[Data items]
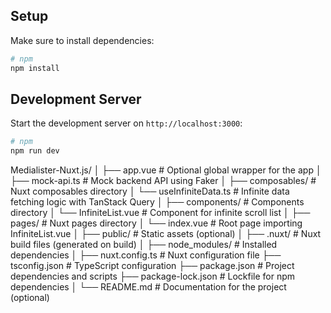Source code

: 
## Setup

Make sure to install dependencies:

```bash
# npm
npm install

```

## Development Server

Start the development server on `http://localhost:3000`:

```bash
# npm
npm run dev

```

Medialister-Nuxt.js/
│
├── app.vue                         # Optional global wrapper for the app
│
├── mock-api.ts                     # Mock backend API using Faker
│
├── composables/                    # Nuxt composables directory
│   └── useInfiniteData.ts          # Infinite data fetching logic with TanStack Query
│
├── components/                     # Components directory
│   └── InfiniteList.vue            # Component for infinite scroll list
│
├── pages/                          # Nuxt pages directory
│   └── index.vue                   # Root page importing InfiniteList.vue
│
├── public/                         # Static assets (optional)
│
├── .nuxt/                          # Nuxt build files (generated on build)
│
├── node_modules/                   # Installed dependencies
│
├── nuxt.config.ts                  # Nuxt configuration file
├── tsconfig.json                   # TypeScript configuration
├── package.json                    # Project dependencies and scripts
├── package-lock.json               # Lockfile for npm dependencies
│
└── README.md                       # Documentation for the project (optional)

- WHAT YOU ARE ASKED TO DO
Output exactly the lines of the data that run from the one containing "for the app" to the very last line, and no others.

- EXERCISE RESPONSE
├── app.vue                         # Optional global wrapper for the app
│
├── mock-api.ts                     # Mock backend API using Faker
│
├── composables/                    # Nuxt composables directory
│   └── useInfiniteData.ts          # Infinite data fetching logic with TanStack Query
│
├── components/                     # Components directory
│   └── InfiniteList.vue            # Component for infinite scroll list
│
├── pages/                          # Nuxt pages directory
│   └── index.vue                   # Root page importing InfiniteList.vue
│
├── public/                         # Static assets (optional)
│
├── .nuxt/                          # Nuxt build files (generated on build)
│
├── node_modules/                   # Installed dependencies
│
├── nuxt.config.ts                  # Nuxt configuration file
├── tsconfig.json                   # TypeScript configuration
├── package.json                    # Project dependencies and scripts
├── package-lock.json               # Lockfile for npm dependencies
│
└── README.md                       # Documentation for the project (optional)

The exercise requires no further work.